A Green Belt & Road Relies on Win-win Propositions

The Belt and Road Initiative (BRI) undoubtedly offers tremendous opportunities for countries along each of the corridors and for the countless organisation who will play a part in its progress. Yet the project also faces a number of issues that will be critical to the eventual success of the initiative, not least the challenge of social acceptance.

For design and engineering firms such as Arup, it is easy to look at BRI as a series of large-scale infrastructure projects. In reality though, it is a multi-faceted development whose core principles cover everything from policy coordination and trade freedoms to financial integration and globalization.

Ultimately, infrastructure is – always and everywhere – political. There are always strategic interests involved and there can be losers as well as winners. So even when the number of winners far outstrips the losers and there is a compelling case to build, we must always do our best for those who don’t see a critical new rail link, for example, but rather, the loss of land that has been farmed by a community for generations.

That is why Arup has signed up to the UN’s Sustainable Development Goals to try and ensure that all the work we do matches our mission to shape a better world.

Good infrastructure is fundamental to improving people’s lives – creating jobs, supporting trade, providing affordable energy and clean water, as well as reducing poverty. So we must drive home the crucial point that investing in infrastructure can and should be win-win, not a zero sum game.

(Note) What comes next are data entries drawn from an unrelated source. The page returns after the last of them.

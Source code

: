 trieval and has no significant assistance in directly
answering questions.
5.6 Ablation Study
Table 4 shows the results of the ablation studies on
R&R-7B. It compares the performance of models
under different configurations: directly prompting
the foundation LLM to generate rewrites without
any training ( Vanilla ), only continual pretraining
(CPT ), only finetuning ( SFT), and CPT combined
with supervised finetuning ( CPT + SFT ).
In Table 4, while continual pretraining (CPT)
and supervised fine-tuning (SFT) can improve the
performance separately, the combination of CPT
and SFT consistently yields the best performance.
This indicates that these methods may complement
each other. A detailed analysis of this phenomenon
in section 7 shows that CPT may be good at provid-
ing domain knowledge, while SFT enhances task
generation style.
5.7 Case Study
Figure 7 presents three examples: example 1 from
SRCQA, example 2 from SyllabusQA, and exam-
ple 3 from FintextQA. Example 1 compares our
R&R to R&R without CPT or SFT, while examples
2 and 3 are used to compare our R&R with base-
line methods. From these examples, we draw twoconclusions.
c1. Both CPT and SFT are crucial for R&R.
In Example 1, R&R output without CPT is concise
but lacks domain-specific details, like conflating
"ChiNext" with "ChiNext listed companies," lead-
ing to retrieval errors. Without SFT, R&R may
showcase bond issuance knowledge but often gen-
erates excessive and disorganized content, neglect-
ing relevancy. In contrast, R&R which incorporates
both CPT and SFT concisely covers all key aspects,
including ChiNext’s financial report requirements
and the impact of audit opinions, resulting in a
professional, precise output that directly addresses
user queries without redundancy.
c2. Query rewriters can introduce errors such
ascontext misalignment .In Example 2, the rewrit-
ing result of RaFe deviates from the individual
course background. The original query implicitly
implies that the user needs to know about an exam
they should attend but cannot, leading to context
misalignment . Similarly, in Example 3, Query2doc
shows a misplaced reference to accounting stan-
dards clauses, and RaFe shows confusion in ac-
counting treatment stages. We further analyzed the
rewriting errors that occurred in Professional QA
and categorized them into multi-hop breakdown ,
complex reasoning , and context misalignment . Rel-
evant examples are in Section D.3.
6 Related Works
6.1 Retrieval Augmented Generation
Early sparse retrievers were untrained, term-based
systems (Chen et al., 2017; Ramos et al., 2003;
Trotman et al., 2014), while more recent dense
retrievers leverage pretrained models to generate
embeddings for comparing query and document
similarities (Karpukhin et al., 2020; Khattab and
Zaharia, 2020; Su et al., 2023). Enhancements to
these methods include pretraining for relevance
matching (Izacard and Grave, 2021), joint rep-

We have to reinforce the critical truth that trade, growth, job creation and poverty reduction all rely on a virtuous circle that relies on efficient, resilient networks that link people, goods and services between and within countries, regions and cities.

In doing so, we must ensure we are building the right infrastructure for the right reasons. We must ensure that we do not focus on capex costs at the expense of lifetime costs. And we must ensure that major schemes are sustainable socially, environmentally as well as economically, to avoid storing up serious political risks for the future.

The good news is that there is no shortage of skills and expertise available to ensure that the BRI is planned and built to the standards of planning, design, resilience and economic sustainability that will get the job done in the right way.

President Xi Jinping has said that China wants a sustainable Belt & Road and it is critical that we follow this ambition. Truly resilient projects that deliver for the economy, for the environment, and for the people are the key to making the Belt & Road Initiative a success.